Companies should remain vigilant about market risks that could influence consumer confidence and spending capacity.
Strategic planning that considers macroeconomic factors will be instrumental in delivering growth to the bottom line.
Companies are placing significant bets on the enduring resilience of consumers as we approach the close of 2023. Amazon's plan to hire 250,000 workers to bolster its holiday sales is a prime example of the widespread optimism regarding consumer strength.
The third quarter RSM US Middle Market Business Index, our gauge of economic sentiment for midsize companies, recently revealed that 60% of respondents are bullish about the next six months. This optimism largely hinges on American consumers who have steadfastly maintained their spending habits despite considerable strain on household budgets in the face of inflation. The unwavering labor market has played a pivotal role in shoring up consumer confidence, ensuring that cash continues to flow into the pockets of the American populace. Recent increases in real wages are supporting households' ability to continue spending. Companies are banking on this as well as positive signs of inflation. All of this fortifies a resilient consumer.
However, it is imperative for companies to exercise caution and closely monitor the state of consumers' budgets. While discretionary personal income may show signs of tightening, consumers still choose to spend while reducing their savings. In August, savings rates declined over two consecutive periods to 3.5% from 7.5% in December 2021. The consumer has made concessions to maintain spending habits at the expense of lowering savings.
Although consumer credit rates are on the rise, they remain within historical ranges on a headline basis. Nevertheless, certain income groups undeniably feel the pinch, making it essential for middle market companies to understand these dynamics and tailor their consumer marketing strategies based on historical profiles.
As we move forward, several significant events loom on the horizon that could potentially dampen spending and overall economic growth in the year’s final months. These include the labor strikes like the United Auto Workers (UAW) strike that began in September 2023, the resumption of student loan payments, elevated energy prices, geopolitical events and persistently high interest rates. While companies may be optimistic about consumers' willingness to continue spending, they must closely monitor trends to adjust their strategies in line with evolving consumer preferences.
Middle market retailers must concentrate on delivering value to their customers as shoppers grapple with difficult decisions about making their dollars stretch further. Discount strategies remain paramount in both in-store and online sales, and loyalty points and rewards programs are proving to be effective tools for attracting and retaining customers. According to the third quarter MMBI, excess inventory seems to be gradually subsiding, with 39% of respondents indicating that they had adjusted their reserves, down from 47% in the second quarter. Nonetheless, inventories remain high, compelling companies to continue using discount strategies to clear their stockpiles. Savvy consumers are expected to hunt for deals and avoid paying full price for products.

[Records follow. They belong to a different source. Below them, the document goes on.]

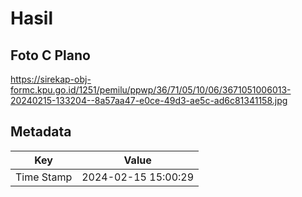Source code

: # Hasil

## Foto C Plano

https://sirekap-obj-formc.kpu.go.id/1251/pemilu/ppwp/36/71/05/10/06/3671051006013-20240215-133204--8a57aa47-e0ce-49d3-ae5c-ad6c81341158.jpg


## Metadata

| Key        | Value               |
| ---------- | ------------------- |
| Time Stamp | 2024-02-15 15:00:29 |



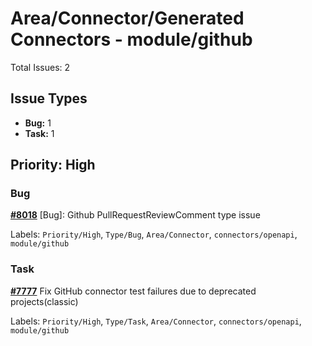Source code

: # Area/Connector/Generated Connectors - module/github

Total Issues: 2

## Issue Types

- **Bug:** 1
- **Task:** 1

## Priority: High

### Bug

**[#8018](https://github.com/ballerina-platform/ballerina-library/issues/8018)** [Bug]: Github PullRequestReviewComment type issue

Labels: `Priority/High`, `Type/Bug`, `Area/Connector`, `connectors/openapi`, `module/github`

### Task

**[#7777](https://github.com/ballerina-platform/ballerina-library/issues/7777)** Fix GitHub connector test failures due to deprecated projects(classic)

Labels: `Priority/High`, `Type/Task`, `Area/Connector`, `connectors/openapi`, `module/github`

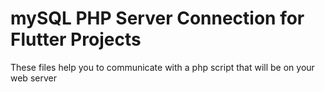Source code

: # mySQL PHP Server Connection for Flutter Projects
 These files help you to communicate with a php script that will be on your web server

Companies should focus on maintaining profitability while carefully pricing products to match the changing consumer landscape. As inflation stabilizes and consumers begin to shop value, companies will need to evaluate costing strategies to balance sales prices that will capture optimal demand but maintain margins.
As of August 2023, the U.S. Bureau of Labor Statistics reported the fifth consecutive month of restaurant industry price increases (6.5% annualized for the month), exceeding a 3% gain in the retail food sector. This ongoing trend may prompt consumers to consider dining at home more frequently. With waning demand and consumers stretching their dollars, fast food and fast casual restaurants will be best positioned to capitalize on demand from diners trading down from pricier establishments.
Restaurants must prioritize the customer experience and maximize the value of their spending to remain competitive as demand weakens. Automation will be integral for fast-casual and dine-in restaurants as operators strive to maintain quality service with fewer available workers.
For retailers and restaurants adopting new technologies to meet consumer expectations, integrating new systems with modern tax applications can help effectively manage complex tax and financial data. For example, retailers that automate sales and use tax processes can improve accuracy of collections and remittance, free up personnel and resources, and protect margins. Involve the tax function at the outset of any project to promote an effective integration.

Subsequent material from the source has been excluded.